● Exercise
In the material below, find each line holding the string "high" and copy it.
BEGIN
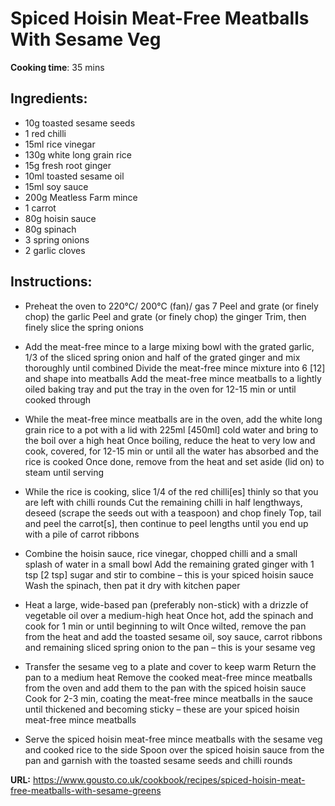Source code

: # Spiced Hoisin Meat-Free Meatballs With Sesame Veg

**Cooking time**: 35 mins

## Ingredients:

- 10g toasted sesame seeds
- 1 red chilli
- 15ml rice vinegar
- 130g white long grain rice
- 15g fresh root ginger
- 10ml toasted sesame oil
- 15ml soy sauce
- 200g Meatless Farm mince
- 1 carrot
- 80g hoisin sauce
- 80g spinach
- 3 spring onions
- 2 garlic cloves

## Instructions:

- Preheat the oven to 220°C/ 200°C (fan)/ gas 7
  Peel and grate (or finely chop) the garlic
  Peel and grate (or finely chop) the ginger
  Trim, then finely slice the spring onions

- Add the meat-free mince to a large mixing bowl with the grated garlic, 1/3 of the sliced spring onion and half of the grated ginger and mix thoroughly until combined
  Divide the meat-free mince mixture into 6 [12] and shape into meatballs
  Add the meat-free mince meatballs to a lightly oiled baking tray and put the tray in the oven for 12-15 min or until cooked through

- While the meat-free mince meatballs are in the oven, add the white long grain rice to a pot with a lid with 225ml [450ml] cold water and bring to the boil over a high heat
  Once boiling, reduce the heat to very low and cook, covered, for 12-15 min or until all the water has absorbed and the rice is cooked
  Once done, remove from the heat and set aside (lid on) to steam until serving

- While the rice is cooking, slice 1/4 of the red chilli[es] thinly so that you are left with chilli rounds
  Cut the remaining chilli in half lengthways, deseed (scrape the seeds out with a teaspoon) and chop finely
  Top, tail and peel the carrot[s], then continue to peel lengths until you end up with a pile of carrot ribbons

- Combine the hoisin sauce, rice vinegar, chopped chilli and a small splash of water in a small bowl
  Add the remaining grated ginger with 1 tsp [2 tsp] sugar and stir to combine – this is your spiced hoisin sauce
  Wash the spinach, then pat it dry with kitchen paper

- Heat a large, wide-based pan (preferably non-stick) with a drizzle of vegetable oil over a medium-high heat
  Once hot, add the spinach and cook for 1 min or until beginning to wilt
  Once wilted, remove the pan from the heat and add the toasted sesame oil, soy sauce, carrot ribbons and remaining sliced spring onion to the pan – this is your sesame veg

- Transfer the sesame veg to a plate and cover to keep warm
  Return the pan to a medium heat
  Remove the cooked meat-free mince meatballs from the oven and add them to the pan with the spiced hoisin sauce
  Cook for 2-3 min, coating the meat-free mince meatballs in the sauce until thickened and becoming sticky – these are your spiced hoisin meat-free mince meatballs

- Serve the spiced hoisin meat-free mince meatballs with the sesame veg and cooked rice to the side
  Spoon over the spiced hoisin sauce from the pan and garnish with the toasted sesame seeds and chilli rounds

**URL:** https://www.gousto.co.uk/cookbook/recipes/spiced-hoisin-meat-free-meatballs-with-sesame-greens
END
● Reply to the exercise
- While the meat-free mince meatballs are in the oven, add the white long grain rice to a pot with a lid with 225ml [450ml] cold water and bring to the boil over a high heat
- Heat a large, wide-based pan (preferably non-stick) with a drizzle of vegetable oil over a medium-high heat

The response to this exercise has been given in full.